» **TASK TO CARRY OUT**
Reproduce verbatim the final portion of the material below, from the line containing "####2.14.2 数值计算" through its last line, and nothing else.

» **DATASET CONTENT**
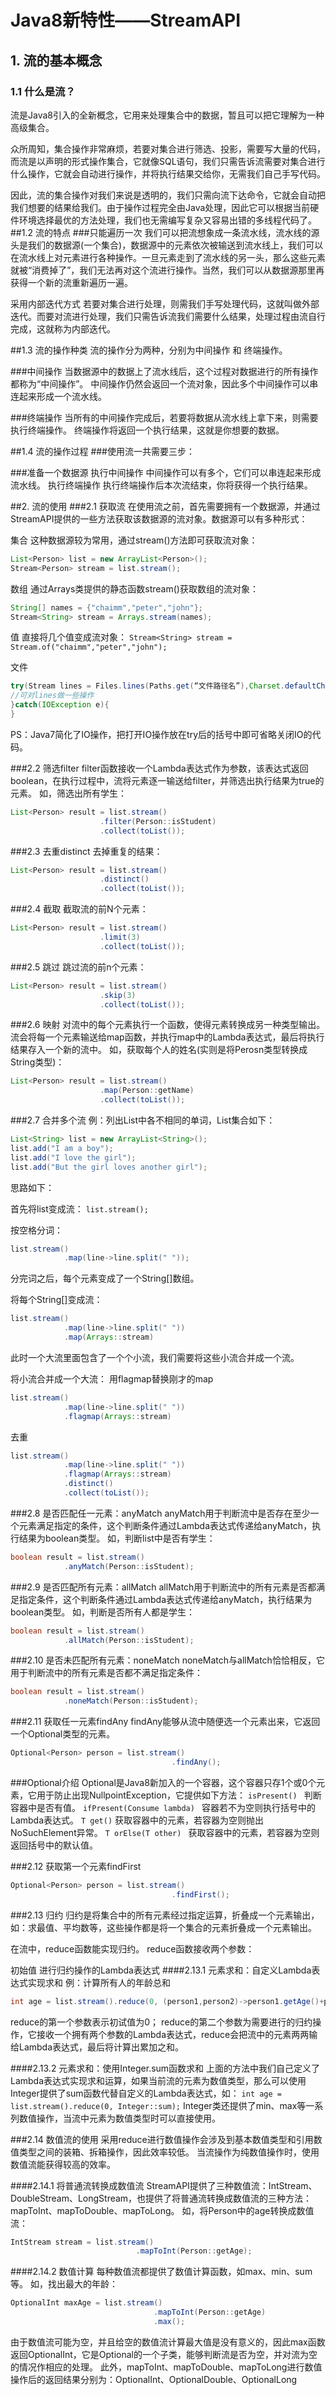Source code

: # Java8新特性——StreamAPI

## 1. 流的基本概念
### 1.1 什么是流？
流是Java8引入的全新概念，它用来处理集合中的数据，暂且可以把它理解为一种高级集合。

众所周知，集合操作非常麻烦，若要对集合进行筛选、投影，需要写大量的代码，而流是以声明的形式操作集合，它就像SQL语句，我们只需告诉流需要对集合进行什么操作，它就会自动进行操作，并将执行结果交给你，无需我们自己手写代码。

因此，流的集合操作对我们来说是透明的，我们只需向流下达命令，它就会自动把我们想要的结果给我们。由于操作过程完全由Java处理，因此它可以根据当前硬件环境选择最优的方法处理，我们也无需编写复杂又容易出错的多线程代码了。
##1.2 流的特点
###只能遍历一次
我们可以把流想象成一条流水线，流水线的源头是我们的数据源(一个集合)，数据源中的元素依次被输送到流水线上，我们可以在流水线上对元素进行各种操作。一旦元素走到了流水线的另一头，那么这些元素就被“消费掉了”，我们无法再对这个流进行操作。当然，我们可以从数据源那里再获得一个新的流重新遍历一遍。

采用内部迭代方式
若要对集合进行处理，则需我们手写处理代码，这就叫做外部迭代。而要对流进行处理，我们只需告诉流我们需要什么结果，处理过程由流自行完成，这就称为内部迭代。

##1.3 流的操作种类
流的操作分为两种，分别为中间操作 和 终端操作。

###中间操作
当数据源中的数据上了流水线后，这个过程对数据进行的所有操作都称为“中间操作”。
中间操作仍然会返回一个流对象，因此多个中间操作可以串连起来形成一个流水线。

###终端操作
当所有的中间操作完成后，若要将数据从流水线上拿下来，则需要执行终端操作。
终端操作将返回一个执行结果，这就是你想要的数据。

##1.4 流的操作过程
###使用流一共需要三步：

###准备一个数据源
执行中间操作
中间操作可以有多个，它们可以串连起来形成流水线。
执行终端操作
执行终端操作后本次流结束，你将获得一个执行结果。

##2. 流的使用
###2.1 获取流
在使用流之前，首先需要拥有一个数据源，并通过StreamAPI提供的一些方法获取该数据源的流对象。数据源可以有多种形式：

集合
这种数据源较为常用，通过stream()方法即可获取流对象：
``` java
List<Person> list = new ArrayList<Person>();
Stream<Person> stream = list.stream();
```

数组
通过Arrays类提供的静态函数stream()获取数组的流对象：
``` java
String[] names = {"chaimm","peter","john"};
Stream<String> stream = Arrays.stream(names);
```

值
直接将几个值变成流对象：
`Stream<String> stream = Stream.of("chaimm","peter","john");`

文件
``` java
try(Stream lines = Files.lines(Paths.get(“文件路径名”),Charset.defaultCharset())){
//可对lines做一些操作
}catch(IOException e){
}
```
PS：Java7简化了IO操作，把打开IO操作放在try后的括号中即可省略关闭IO的代码。

###2.2 筛选filter
filter函数接收一个Lambda表达式作为参数，该表达式返回boolean，在执行过程中，流将元素逐一输送给filter，并筛选出执行结果为true的元素。
如，筛选出所有学生：
``` java
List<Person> result = list.stream()
                    .filter(Person::isStudent)
                    .collect(toList());
```

###2.3 去重distinct
去掉重复的结果：
``` java
List<Person> result = list.stream()
                    .distinct()
                    .collect(toList());

```

###2.4 截取
截取流的前N个元素：
``` java
List<Person> result = list.stream()
                    .limit(3)
                    .collect(toList());
```

###2.5 跳过
跳过流的前n个元素：
``` java
List<Person> result = list.stream()
                    .skip(3)
                    .collect(toList());
```

###2.6 映射
对流中的每个元素执行一个函数，使得元素转换成另一种类型输出。流会将每一个元素输送给map函数，并执行map中的Lambda表达式，最后将执行结果存入一个新的流中。
如，获取每个人的姓名(实则是将Perosn类型转换成String类型)：
``` java
List<Person> result = list.stream()
                    .map(Person::getName)
                    .collect(toList());
```

###2.7 合并多个流
例：列出List中各不相同的单词，List集合如下：
``` java
List<String> list = new ArrayList<String>();
list.add("I am a boy");
list.add("I love the girl");
list.add("But the girl loves another girl");
```
思路如下：

首先将list变成流：
`list.stream();`

按空格分词：
``` java
list.stream()
            .map(line->line.split(" "));
```
分完词之后，每个元素变成了一个String[]数组。

将每个String[]变成流：
``` java
list.stream()
            .map(line->line.split(" "))
            .map(Arrays::stream)
```

此时一个大流里面包含了一个个小流，我们需要将这些小流合并成一个流。

将小流合并成一个大流：
用flagmap替换刚才的map
``` java
list.stream()
            .map(line->line.split(" "))
            .flagmap(Arrays::stream)
```

去重
``` java
list.stream()
            .map(line->line.split(" "))
            .flagmap(Arrays::stream)
            .distinct()
            .collect(toList());
```

###2.8 是否匹配任一元素：anyMatch
anyMatch用于判断流中是否存在至少一个元素满足指定的条件，这个判断条件通过Lambda表达式传递给anyMatch，执行结果为boolean类型。
如，判断list中是否有学生：
``` java
boolean result = list.stream()
            .anyMatch(Person::isStudent);
```

###2.9 是否匹配所有元素：allMatch
allMatch用于判断流中的所有元素是否都满足指定条件，这个判断条件通过Lambda表达式传递给anyMatch，执行结果为boolean类型。
如，判断是否所有人都是学生：
``` java
boolean result = list.stream()
            .allMatch(Person::isStudent);
```

###2.10 是否未匹配所有元素：noneMatch
noneMatch与allMatch恰恰相反，它用于判断流中的所有元素是否都不满足指定条件：
``` java
boolean result = list.stream()
            .noneMatch(Person::isStudent);
```

###2.11 获取任一元素findAny
findAny能够从流中随便选一个元素出来，它返回一个Optional类型的元素。
```java
Optional<Person> person = list.stream()
                                    .findAny();
```

###Optional介绍
Optional是Java8新加入的一个容器，这个容器只存1个或0个元素，它用于防止出现NullpointException，它提供如下方法：
`isPresent() `
判断容器中是否有值。
`ifPresent(Consume lambda) `
容器若不为空则执行括号中的Lambda表达式。
`T get()`
获取容器中的元素，若容器为空则抛出NoSuchElement异常。
`T orElse(T other) `
获取容器中的元素，若容器为空则返回括号中的默认值。

###2.12 获取第一个元素findFirst
``` java
Optional<Person> person = list.stream()
                                    .findFirst();
```
###2.13 归约
归约是将集合中的所有元素经过指定运算，折叠成一个元素输出，如：求最值、平均数等，这些操作都是将一个集合的元素折叠成一个元素输出。

在流中，reduce函数能实现归约。
reduce函数接收两个参数：

初始值
进行归约操作的Lambda表达式
####2.13.1 元素求和：自定义Lambda表达式实现求和
例：计算所有人的年龄总和
``` java
int age = list.stream().reduce(0, (person1,person2)->person1.getAge()+person2.getAge());
```
reduce的第一个参数表示初试值为0；
reduce的第二个参数为需要进行的归约操作，它接收一个拥有两个参数的Lambda表达式，reduce会把流中的元素两两输给Lambda表达式，最后将计算出累加之和。

####2.13.2 元素求和：使用Integer.sum函数求和
上面的方法中我们自己定义了Lambda表达式实现求和运算，如果当前流的元素为数值类型，那么可以使用Integer提供了sum函数代替自定义的Lambda表达式，如：
`int age = list.stream().reduce(0, Integer::sum);`
Integer类还提供了min、max等一系列数值操作，当流中元素为数值类型时可以直接使用。

###2.14 数值流的使用
采用reduce进行数值操作会涉及到基本数值类型和引用数值类型之间的装箱、拆箱操作，因此效率较低。
当流操作为纯数值操作时，使用数值流能获得较高的效率。

####2.14.1 将普通流转换成数值流
StreamAPI提供了三种数值流：IntStream、DoubleStream、LongStream，也提供了将普通流转换成数值流的三种方法：mapToInt、mapToDouble、mapToLong。
如，将Person中的age转换成数值流：
``` java
IntStream stream = list.stream()
                            .mapToInt(Person::getAge);
```

####2.14.2 数值计算
每种数值流都提供了数值计算函数，如max、min、sum等。
如，找出最大的年龄：
``` java
OptionalInt maxAge = list.stream()
                                .mapToInt(Person::getAge)
                                .max();
```
由于数值流可能为空，并且给空的数值流计算最大值是没有意义的，因此max函数返回OptionalInt，它是Optional的一个子类，能够判断流是否为空，并对流为空的情况作相应的处理。
此外，mapToInt、mapToDouble、mapToLong进行数值操作后的返回结果分别为：OptionalInt、OptionalDouble、OptionalLong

» **RESPONSE TO THIS EXERCISE**
####2.14.2 数值计算
每种数值流都提供了数值计算函数，如max、min、sum等。
如，找出最大的年龄：
``` java
OptionalInt maxAge = list.stream()
                                .mapToInt(Person::getAge)
                                .max();
```
由于数值流可能为空，并且给空的数值流计算最大值是没有意义的，因此max函数返回OptionalInt，它是Optional的一个子类，能够判断流是否为空，并对流为空的情况作相应的处理。
此外，mapToInt、mapToDouble、mapToLong进行数值操作后的返回结果分别为：OptionalInt、OptionalDouble、OptionalLong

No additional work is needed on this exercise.